Nada de todo esto implica dejar de reconocer que cuatro años es un período corto, si se lo mide con los focos incendiarios, las inquinas y las dudas que rodearon la asunción kirchnerista en 2003. O, en otras palabras: al oficialismo le queda crédito para decir que su lapso, hasta aquí, fue de recomposición. Lo que viene es que su espacio de excusas se recortará hasta desaparecer, virtualmente, aun cuando se tome la obvia nota de que no se trata de un gobierno revolucionario. La vulgaridad de que uno es esclavo de sus palabras le calza como anillo al dedo al viejo y nuevo gobierno, si es que realmente aspira a una ecuación en la que se empareje el reparto del ingreso y no a congelar la fotografía en las expectativas de consumo de quien fija la agenda del humor popular, que es la clase media.

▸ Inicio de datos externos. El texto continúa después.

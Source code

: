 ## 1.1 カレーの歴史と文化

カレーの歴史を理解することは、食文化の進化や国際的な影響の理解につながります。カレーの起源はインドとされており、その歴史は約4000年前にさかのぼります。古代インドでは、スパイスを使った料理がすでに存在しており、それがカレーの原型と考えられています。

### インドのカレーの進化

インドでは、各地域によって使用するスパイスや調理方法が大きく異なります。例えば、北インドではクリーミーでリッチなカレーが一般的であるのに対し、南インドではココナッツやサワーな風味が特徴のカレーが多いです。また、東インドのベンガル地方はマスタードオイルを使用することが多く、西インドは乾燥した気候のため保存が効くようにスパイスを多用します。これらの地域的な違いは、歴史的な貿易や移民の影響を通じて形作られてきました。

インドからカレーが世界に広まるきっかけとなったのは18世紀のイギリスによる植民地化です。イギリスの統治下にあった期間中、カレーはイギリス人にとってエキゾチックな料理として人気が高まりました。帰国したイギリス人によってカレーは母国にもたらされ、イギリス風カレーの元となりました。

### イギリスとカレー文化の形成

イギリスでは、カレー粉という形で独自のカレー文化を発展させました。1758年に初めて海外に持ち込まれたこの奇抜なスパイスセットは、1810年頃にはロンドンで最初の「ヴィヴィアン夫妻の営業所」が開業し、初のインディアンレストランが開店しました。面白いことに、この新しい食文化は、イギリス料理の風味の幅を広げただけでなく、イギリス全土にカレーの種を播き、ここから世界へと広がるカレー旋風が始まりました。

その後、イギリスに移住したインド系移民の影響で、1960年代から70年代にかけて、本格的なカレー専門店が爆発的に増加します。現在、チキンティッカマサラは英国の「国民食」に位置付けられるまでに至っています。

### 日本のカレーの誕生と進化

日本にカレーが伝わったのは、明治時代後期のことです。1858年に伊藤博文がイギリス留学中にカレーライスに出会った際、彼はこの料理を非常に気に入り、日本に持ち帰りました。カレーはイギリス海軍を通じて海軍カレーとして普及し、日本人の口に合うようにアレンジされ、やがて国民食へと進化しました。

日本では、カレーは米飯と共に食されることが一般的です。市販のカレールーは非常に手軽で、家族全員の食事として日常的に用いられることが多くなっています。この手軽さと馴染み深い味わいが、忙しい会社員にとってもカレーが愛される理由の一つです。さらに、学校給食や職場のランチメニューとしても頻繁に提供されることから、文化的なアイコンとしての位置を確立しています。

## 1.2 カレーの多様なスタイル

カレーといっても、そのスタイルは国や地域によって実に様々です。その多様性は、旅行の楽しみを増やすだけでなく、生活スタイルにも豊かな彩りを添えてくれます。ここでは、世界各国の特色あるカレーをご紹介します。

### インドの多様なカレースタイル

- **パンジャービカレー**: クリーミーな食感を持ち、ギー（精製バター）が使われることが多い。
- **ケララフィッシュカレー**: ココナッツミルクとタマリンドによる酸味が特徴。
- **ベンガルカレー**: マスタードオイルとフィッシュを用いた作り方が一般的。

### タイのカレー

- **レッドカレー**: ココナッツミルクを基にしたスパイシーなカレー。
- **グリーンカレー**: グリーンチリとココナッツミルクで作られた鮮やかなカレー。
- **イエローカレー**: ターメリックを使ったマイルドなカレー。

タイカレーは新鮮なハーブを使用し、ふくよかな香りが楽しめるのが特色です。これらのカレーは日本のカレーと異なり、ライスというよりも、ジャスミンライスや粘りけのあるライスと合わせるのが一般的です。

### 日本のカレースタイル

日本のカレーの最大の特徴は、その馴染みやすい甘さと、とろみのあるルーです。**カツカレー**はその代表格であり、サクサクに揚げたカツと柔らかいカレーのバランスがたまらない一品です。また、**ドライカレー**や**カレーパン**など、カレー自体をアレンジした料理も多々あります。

Cristina Fernández asume bajo la paradoja de ese margen que, por haberse ampliado, se redujo. No hay ninguna parte del viento que le juegue en contra, porque a lo descripto líneas arriba se suma una probabilidad de integración o acuerdos regionales, que en un extremo tiene la incipiente decadencia económica del Imperio y en el otro la inserción en el único lugar del mundo, Latinoamérica, donde pasa algo. Pasa debate, pasa nuevas fuerzas políticas y sociales, pasa crisis severa del paradigma neoliberal, pasa Bolivia, pasa Ecuador, pasa un poquito de Brasil y otro poquito de México y hasta pasa la propia Argentina. Y ni dudar de que sigue pasando Venezuela, por mucho que se dramatice la derrota que sufrió Chávez.
Para hoy, entonces, es fácil concluir que se va y entra gente que sabe mandar. Lo que no se sabe es para qué se usará ese atributo en los próximos cuatro años: si para corregir los desequilibrios o para congelar la fotografía.